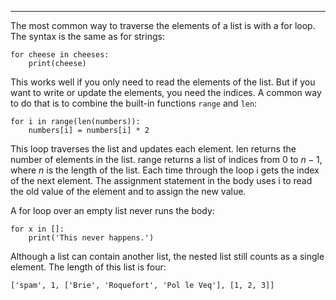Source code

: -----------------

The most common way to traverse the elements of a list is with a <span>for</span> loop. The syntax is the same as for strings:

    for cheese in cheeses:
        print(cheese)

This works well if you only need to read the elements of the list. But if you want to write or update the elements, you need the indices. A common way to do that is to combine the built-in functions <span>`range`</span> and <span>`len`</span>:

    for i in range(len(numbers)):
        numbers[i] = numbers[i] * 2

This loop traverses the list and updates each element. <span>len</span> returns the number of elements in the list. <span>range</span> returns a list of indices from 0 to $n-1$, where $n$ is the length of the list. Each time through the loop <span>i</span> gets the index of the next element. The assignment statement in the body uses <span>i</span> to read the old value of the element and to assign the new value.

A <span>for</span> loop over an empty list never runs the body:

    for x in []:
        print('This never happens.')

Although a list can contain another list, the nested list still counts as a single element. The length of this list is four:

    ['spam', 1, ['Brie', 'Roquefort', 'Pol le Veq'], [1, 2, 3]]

Aim of the exercise: Gather all lines of the records that include the word "never".

Answer area:
A <span>for</span> loop over an empty list never runs the body:
        print('This never happens.')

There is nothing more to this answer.